A block diagram of the second order closed-loop control system with unity negative feedback is shown below in Figure 1,
The general expression for the time response of a second order control system or underdamped case is
\[c(t) = 1 – \frac{{{e^{ – \xi {\omega _n}t}}}}{{\sqrt {1 – {\xi ^2}} }}\sin \left[ {({\omega _n}\sqrt {1 – {\xi ^2}} )t + \theta } \right]…(1)\]

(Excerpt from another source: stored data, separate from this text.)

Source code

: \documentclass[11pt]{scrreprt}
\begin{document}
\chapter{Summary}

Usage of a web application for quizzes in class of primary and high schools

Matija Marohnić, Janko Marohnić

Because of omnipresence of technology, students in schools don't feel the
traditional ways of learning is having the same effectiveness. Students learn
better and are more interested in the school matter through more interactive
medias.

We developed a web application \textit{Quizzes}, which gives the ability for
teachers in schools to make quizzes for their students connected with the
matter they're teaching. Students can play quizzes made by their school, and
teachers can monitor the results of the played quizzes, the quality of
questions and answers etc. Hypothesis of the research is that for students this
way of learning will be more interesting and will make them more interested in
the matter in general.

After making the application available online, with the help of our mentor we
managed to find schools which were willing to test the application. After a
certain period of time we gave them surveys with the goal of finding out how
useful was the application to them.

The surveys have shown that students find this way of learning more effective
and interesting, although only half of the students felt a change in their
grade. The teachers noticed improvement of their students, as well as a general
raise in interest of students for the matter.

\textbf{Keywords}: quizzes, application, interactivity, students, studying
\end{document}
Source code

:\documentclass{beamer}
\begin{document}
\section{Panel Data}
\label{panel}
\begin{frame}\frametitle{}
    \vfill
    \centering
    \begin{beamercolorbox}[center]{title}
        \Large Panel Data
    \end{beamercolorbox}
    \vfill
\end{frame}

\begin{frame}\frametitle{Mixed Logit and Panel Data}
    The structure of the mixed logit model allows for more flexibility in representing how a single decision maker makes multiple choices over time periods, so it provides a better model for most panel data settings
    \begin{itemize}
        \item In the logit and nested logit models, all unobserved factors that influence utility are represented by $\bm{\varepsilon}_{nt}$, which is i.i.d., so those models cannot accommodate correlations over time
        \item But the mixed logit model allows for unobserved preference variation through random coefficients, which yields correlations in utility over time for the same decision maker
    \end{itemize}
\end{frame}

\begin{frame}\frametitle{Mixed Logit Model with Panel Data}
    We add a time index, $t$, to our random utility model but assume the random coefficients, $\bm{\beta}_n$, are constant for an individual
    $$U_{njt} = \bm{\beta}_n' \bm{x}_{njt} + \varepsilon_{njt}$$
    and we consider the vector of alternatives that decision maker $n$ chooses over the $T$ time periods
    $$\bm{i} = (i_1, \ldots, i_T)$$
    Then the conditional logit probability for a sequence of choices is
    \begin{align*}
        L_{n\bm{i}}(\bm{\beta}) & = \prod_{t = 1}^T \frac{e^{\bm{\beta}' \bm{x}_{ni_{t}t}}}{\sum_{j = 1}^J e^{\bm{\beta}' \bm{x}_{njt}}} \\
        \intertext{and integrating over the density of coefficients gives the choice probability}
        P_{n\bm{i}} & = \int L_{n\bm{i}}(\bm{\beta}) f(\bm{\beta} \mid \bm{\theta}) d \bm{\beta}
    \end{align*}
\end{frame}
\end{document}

Also Equation 1, is plotted in Figure 2 as shown below
Rise time $(t_r)$
The time needed for the response c(t) to reach from 10% to 90% of the final value for over-damped system or from 0% to 100% of the final value for underdamped system, for the first time.
The rise time $({t_r})$ occurs when time response c(t) reaches to unity for the first time, so at $t = {t_r}$,
\[c({t_r}) = 1….(2)\]
Using Equation 1 and Equation 2,
\[1 = 1 – \frac{{{e^{ – \xi {\omega _n}{t_r}}}}}{{\sqrt {1 – {\xi ^2}} }}\sin \left[ {({\omega _n}\sqrt {1 – {\xi ^2}} ){t_r} + \theta } \right]\]
or simply,
\[\frac{{{e^{ – \xi {\omega _n}{t_r}}}}}{{\sqrt {1 – {\xi ^2}} }}\sin \left[ {({\omega _n}\sqrt {1 – {\xi ^2}} ){t_r} + \theta } \right] = 0….(3)\]
The term ${e^{ – \xi {\omega _n}{t_r}}}/\sqrt {1 – {\xi ^2}} $ of Equation 3 is finite and hence,
\[\sin \left[ {({\omega _n}\sqrt {1 – {\xi ^2}} ){t_r} + \theta } \right] = 0…..(4)\]
The solution of above Equation 4 is,
\[({\omega _n}\sqrt {1 – {\xi ^2}} ){t_r} + \theta = \pi ….(5)\]
Equation 5 can be written as
\[{t_r} = \frac{{\pi – \theta }}{{{\omega _n}\sqrt {1 – {\xi ^2}} }}…..(6)\]
Put ${\omega _d} = {\omega _n}\sqrt {1 – {\xi ^2}}$ in Equation 6 gives,
\[{t_r} = \frac{{\pi – \theta }}{{{\omega _d}}}\]
where,
\[\theta = {\cos ^{ – 1}}\xi \]